Collection entries:
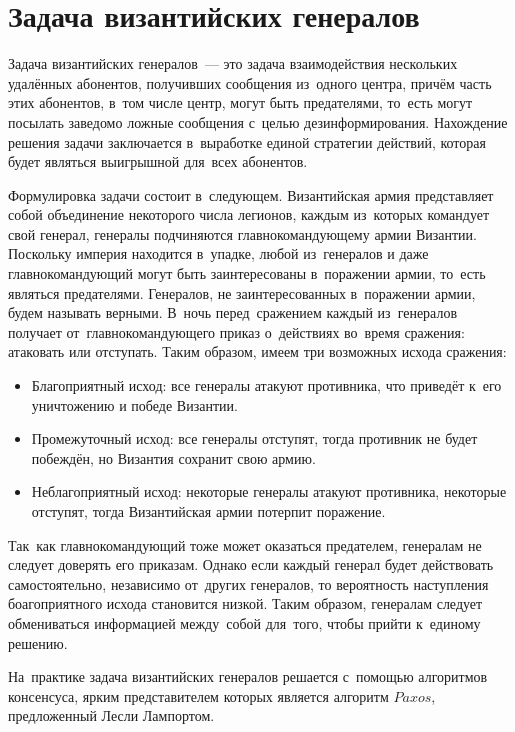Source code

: \section{Задача византийских генералов}\label{sec:2}
Задача византийских генералов~--- это задача взаимодействия нескольких удалённых абонентов, получивших сообщения из~одного центра, причём часть этих абонентов, в~том числе центр, могут быть предателями, то~есть могут посылать заведомо ложные сообщения с~целью дезинформирования. Нахождение решения задачи заключается в~выработке единой стратегии действий, которая будет являться выигрышной для~всех абонентов.

Формулировка задачи состоит в~следующем. Византийская армия представляет собой объединение некоторого числа легионов, каждым из~которых командует свой генерал, генералы подчиняются главнокомандующему армии Византии. Поскольку империя находится в~упадке, любой из~генералов и даже главнокомандующий могут быть заинтересованы в~поражении армии, то~есть являться предателями. Генералов, не заинтересованных в~поражении армии, будем называть верными. В~ночь перед~сражением каждый из~генералов получает от~главнокомандующего приказ о~действиях во~время сражения: атаковать или отступать. Таким образом, имеем три возможных исхода сражения:
\begin{itemize}
	\item Благоприятный исход: все генералы атакуют противника, что приведёт к~его уничтожению и победе Византии.
	\item Промежуточный исход: все генералы отступят, тогда противник не будет побеждён, но Византия сохранит свою армию.
	\item Неблагоприятный исход: некоторые генералы атакуют противника, некоторые отступят, тогда Византийская армии потерпит поражение.
\end{itemize}

Так~как главнокомандующий тоже может оказаться предателем, генералам не следует доверять его приказам. Однако если каждый генерал будет действовать самостоятельно, независимо от~других генералов, то вероятность наступления боагоприятного исхода становится низкой. Таким образом, генералам следует обмениваться информацией между~собой для~того, чтобы прийти к~единому решению.

На~практике задача византийских генералов решается с~помощью алгоритмов консенсуса, ярким представителем которых является алгоритм $Paxos$, предложенный Лесли Лампортом.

*Exercise requirements*. Without including any pictures, please restate all the records exactly.

*Output of the task*.
Source code

: \section{Задача византийских генералов}\label{sec:2}
Задача византийских генералов~--- это задача взаимодействия нескольких удалённых абонентов, получивших сообщения из~одного центра, причём часть этих абонентов, в~том числе центр, могут быть предателями, то~есть могут посылать заведомо ложные сообщения с~целью дезинформирования. Нахождение решения задачи заключается в~выработке единой стратегии действий, которая будет являться выигрышной для~всех абонентов.

Формулировка задачи состоит в~следующем. Византийская армия представляет собой объединение некоторого числа легионов, каждым из~которых командует свой генерал, генералы подчиняются главнокомандующему армии Византии. Поскольку империя находится в~упадке, любой из~генералов и даже главнокомандующий могут быть заинтересованы в~поражении армии, то~есть являться предателями. Генералов, не заинтересованных в~поражении армии, будем называть верными. В~ночь перед~сражением каждый из~генералов получает от~главнокомандующего приказ о~действиях во~время сражения: атаковать или отступать. Таким образом, имеем три возможных исхода сражения:
\begin{itemize}
	\item Благоприятный исход: все генералы атакуют противника, что приведёт к~его уничтожению и победе Византии.
	\item Промежуточный исход: все генералы отступят, тогда противник не будет побеждён, но Византия сохранит свою армию.
	\item Неблагоприятный исход: некоторые генералы атакуют противника, некоторые отступят, тогда Византийская армии потерпит поражение.
\end{itemize}

Так~как главнокомандующий тоже может оказаться предателем, генералам не следует доверять его приказам. Однако если каждый генерал будет действовать самостоятельно, независимо от~других генералов, то вероятность наступления боагоприятного исхода становится низкой. Таким образом, генералам следует обмениваться информацией между~собой для~того, чтобы прийти к~единому решению.

На~практике задача византийских генералов решается с~помощью алгоритмов консенсуса, ярким представителем которых является алгоритм $Paxos$, предложенный Лесли Лампортом.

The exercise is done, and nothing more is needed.